Aim of the task: Each line of the listing that includes the string "html" is to be identified and copied.

------------------------------

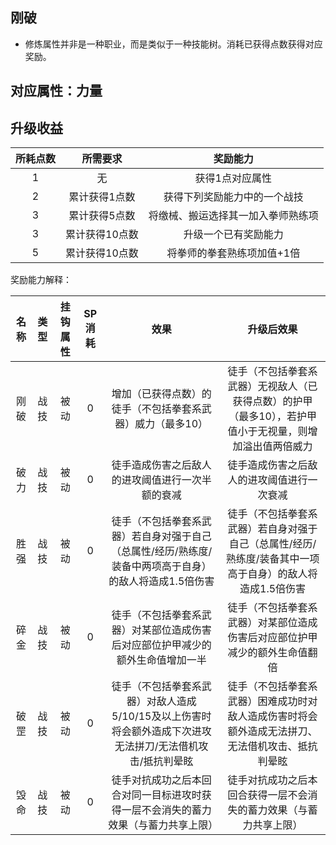 ## 刚破

* 修炼属性并非是一种职业，而是类似于一种技能树。消耗已获得点数获得对应奖励。

## 对应属性：力量

## 升级收益

所耗点数|所需要求|奖励能力
:--:|:--:|:--:
1|无|获得1点对应属性
2|累计获得1点数|获得下列奖励能力中的一个战技
3|累计获得5点数|将缴械、搬运选择其一加入拳师熟练项
3|累计获得10点数|升级一个已有奖励能力
5|累计获得10点数|将拳师的拳套熟练项加值+1倍

奖励能力解释：

名称|类型|挂钩属性|SP消耗|效果|升级后效果
:--:|:--:|:--:|:--:|:--:|:--:
刚破|战技|被动|0|增加（已获得点数）的徒手（不包括拳套系武器）威力（最多10）|徒手（不包括拳套系武器）无视敌人（已获得点数）的护甲（最多10），若护甲值小于无视量，则增加溢出值两倍威力
破力|战技|被动|0|徒手造成伤害之后敌人的进攻阈值进行一次半额的衰减|徒手造成伤害之后敌人的进攻阈值进行一次衰减
胜强|战技|被动|0|徒手（不包括拳套系武器）若自身对强于自己（总属性/经历/熟练度/装备中两项高于自身）的敌人将造成1.5倍伤害|徒手（不包括拳套系武器）若自身对强于自己（总属性/经历/熟练度/装备其中一项高于自身）的敌人将造成1.5倍伤害
碎金|战技|被动|0|徒手（不包括拳套系武器）对某部位造成伤害后对应部位护甲减少的额外生命值增加一半|徒手（不包括拳套系武器）对某部位造成伤害后对应部位护甲减少的额外生命值翻倍
破罡|战技|被动|0|徒手（不包括拳套系武器）对敌人造成5/10/15及以上伤害时将会额外造成下次进攻无法拼刀/无法借机攻击/抵抗判晕眩|徒手（不包括拳套系武器）困难成功时对敌人造成伤害时将会额外造成无法拼刀、无法借机攻击、抵抗判晕眩
毁命|战技|被动|0|徒手对抗成功之后本回合对同一目标进攻时获得一层不会消失的蓄力效果（与蓄力共享上限）|徒手对抗成功之后本回合获得一层不会消失的蓄力效果（与蓄力共享上限）
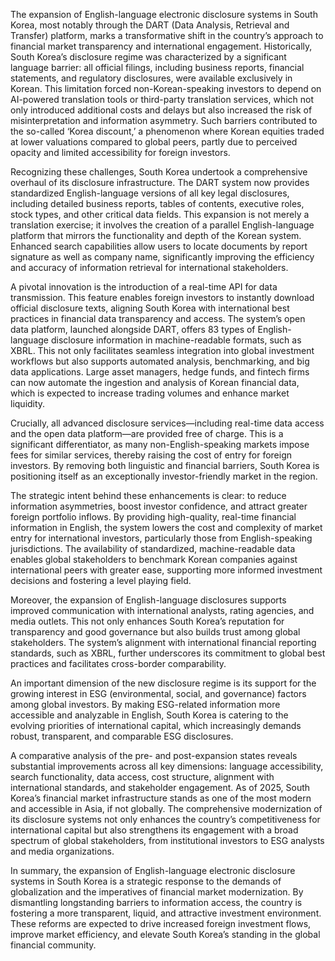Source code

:The expansion of English-language electronic disclosure systems in South Korea, most notably through the DART (Data Analysis, Retrieval and Transfer) platform, marks a transformative shift in the country’s approach to financial market transparency and international engagement. Historically, South Korea’s disclosure regime was characterized by a significant language barrier: all official filings, including business reports, financial statements, and regulatory disclosures, were available exclusively in Korean. This limitation forced non-Korean-speaking investors to depend on AI-powered translation tools or third-party translation services, which not only introduced additional costs and delays but also increased the risk of misinterpretation and information asymmetry. Such barriers contributed to the so-called ‘Korea discount,’ a phenomenon where Korean equities traded at lower valuations compared to global peers, partly due to perceived opacity and limited accessibility for foreign investors.

Recognizing these challenges, South Korea undertook a comprehensive overhaul of its disclosure infrastructure. The DART system now provides standardized English-language versions of all key legal disclosures, including detailed business reports, tables of contents, executive roles, stock types, and other critical data fields. This expansion is not merely a translation exercise; it involves the creation of a parallel English-language platform that mirrors the functionality and depth of the Korean system. Enhanced search capabilities allow users to locate documents by report signature as well as company name, significantly improving the efficiency and accuracy of information retrieval for international stakeholders.

A pivotal innovation is the introduction of a real-time API for data transmission. This feature enables foreign investors to instantly download official disclosure texts, aligning South Korea with international best practices in financial data transparency and access. The system’s open data platform, launched alongside DART, offers 83 types of English-language disclosure information in machine-readable formats, such as XBRL. This not only facilitates seamless integration into global investment workflows but also supports automated analysis, benchmarking, and big data applications. Large asset managers, hedge funds, and fintech firms can now automate the ingestion and analysis of Korean financial data, which is expected to increase trading volumes and enhance market liquidity.

Crucially, all advanced disclosure services—including real-time data access and the open data platform—are provided free of charge. This is a significant differentiator, as many non-English-speaking markets impose fees for similar services, thereby raising the cost of entry for foreign investors. By removing both linguistic and financial barriers, South Korea is positioning itself as an exceptionally investor-friendly market in the region.

The strategic intent behind these enhancements is clear: to reduce information asymmetries, boost investor confidence, and attract greater foreign portfolio inflows. By providing high-quality, real-time financial information in English, the system lowers the cost and complexity of market entry for international investors, particularly those from English-speaking jurisdictions. The availability of standardized, machine-readable data enables global stakeholders to benchmark Korean companies against international peers with greater ease, supporting more informed investment decisions and fostering a level playing field.

Moreover, the expansion of English-language disclosures supports improved communication with international analysts, rating agencies, and media outlets. This not only enhances South Korea’s reputation for transparency and good governance but also builds trust among global stakeholders. The system’s alignment with international financial reporting standards, such as XBRL, further underscores its commitment to global best practices and facilitates cross-border comparability.

An important dimension of the new disclosure regime is its support for the growing interest in ESG (environmental, social, and governance) factors among global investors. By making ESG-related information more accessible and analyzable in English, South Korea is catering to the evolving priorities of international capital, which increasingly demands robust, transparent, and comparable ESG disclosures.

A comparative analysis of the pre- and post-expansion states reveals substantial improvements across all key dimensions: language accessibility, search functionality, data access, cost structure, alignment with international standards, and stakeholder engagement. As of 2025, South Korea’s financial market infrastructure stands as one of the most modern and accessible in Asia, if not globally. The comprehensive modernization of its disclosure systems not only enhances the country’s competitiveness for international capital but also strengthens its engagement with a broad spectrum of global stakeholders, from institutional investors to ESG analysts and media organizations.

In summary, the expansion of English-language electronic disclosure systems in South Korea is a strategic response to the demands of globalization and the imperatives of financial market modernization. By dismantling longstanding barriers to information access, the country is fostering a more transparent, liquid, and attractive investment environment. These reforms are expected to drive increased foreign investment flows, improve market efficiency, and elevate South Korea’s standing in the global financial community.
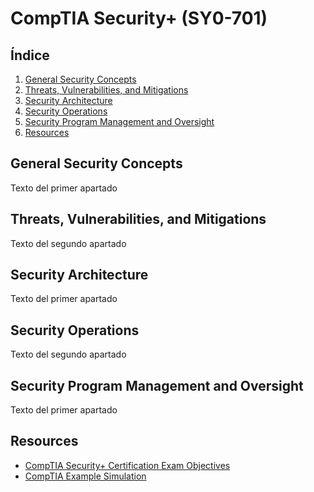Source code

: # CompTIA Security+ (SY0-701)

## **Índice**   
1. [General Security Concepts](#id1)
2. [Threats, Vulnerabilities, and Mitigations](#id2)
3. [Security Architecture](#id3)
4. [Security Operations](#id4)
5. [Security Program Management and Oversight](#id5)
6. [Resources](#id6)
   
## General Security Concepts<a name="id1"></a>
Texto del primer apartado

## Threats, Vulnerabilities, and Mitigations<a name="id2"></a>
Texto del segundo apartado

## Security Architecture<a name="id3"></a>
Texto del primer apartado

## Security Operations<a name="id4"></a>
Texto del segundo apartado

## Security Program Management and Oversight<a name="id5"></a>
Texto del primer apartado

## Resources<a name="id6"></a>

- [CompTIA Security+ Certification Exam Objectives](https://static.platzi.com/media/public/uploads/comptia-security-sy0-701-objectives_2a47ec72-7e00-4723-99a5-667ae2b9e074.pdf)
- [CompTIA Example Simulation](https://demosim.comptia.io/)



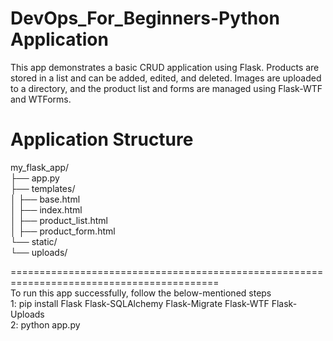# DevOps_For_Beginners-Python Application
This app demonstrates a basic CRUD application using Flask. Products are stored in a list and can be added, edited, and deleted. 
Images are uploaded to a directory, and the product list and forms are managed using Flask-WTF and WTForms.

# Application Structure 

my_flask_app/<br>
├── app.py<br>
├── templates/ <br>
│   ├── base.html <br>
│   ├── index.html<br>
│   ├── product_list.html <br>
│   ├── product_form.html <br>
└── static/ <br>
    └── uploads/ <br>
    
========================================================================================== <br>
To run this app successfully, follow the below-mentioned steps <br>
1: pip install Flask Flask-SQLAlchemy Flask-Migrate Flask-WTF Flask-Uploads <br>
2: python app.py
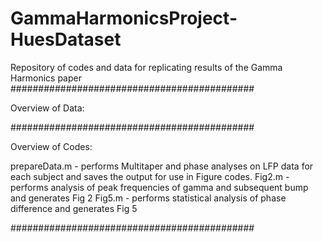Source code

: # GammaHarmonicsProject-HuesDataset
 Repository of codes and data for replicating results of the Gamma Harmonics paper
############################################

Overview of Data:


############################################

Overview of Codes:

prepareData.m - performs Multitaper and phase analyses on LFP data for each subject and saves the output for use in Figure codes.
Fig2.m - performs analysis of peak frequencies of gamma and subsequent bump and generates Fig 2
Fig5.m - performs statistical analysis of phase difference and generates Fig 5

############################################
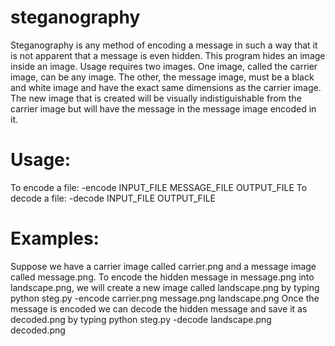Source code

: # steganography

Steganography is any method of encoding a message in such a way that it is not apparent that a message is even hidden. This program hides an image inside an image. Usage requires two images. One image, called the carrier image, can be any image. The other, the message image, must be a black and white image and have the exact same dimensions as the carrier image. The new image that is created will be visually indistiguishable from the carrier image but will have the message in the message image encoded in it.

# Usage:
To encode a file:
	-encode INPUT_FILE MESSAGE_FILE OUTPUT_FILE	
To decode a file:
	-decode INPUT_FILE OUTPUT_FILE
	
	
# Examples:
Suppose we have a carrier image called carrier.png and a message image called message.png. To encode the hidden message in message.png into landscape.png, we will create a new image called landscape.png by typing
python steg.py -encode carrier.png message.png landscape.png
Once the message is encoded we can decode the hidden message and save it as decoded.png by typing
python steg.py -decode landscape.png decoded.png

------------------------------

Solution to the problem:
│   ├── base.html <br>
│   ├── index.html<br>
│   ├── product_list.html <br>
│   ├── product_form.html <br>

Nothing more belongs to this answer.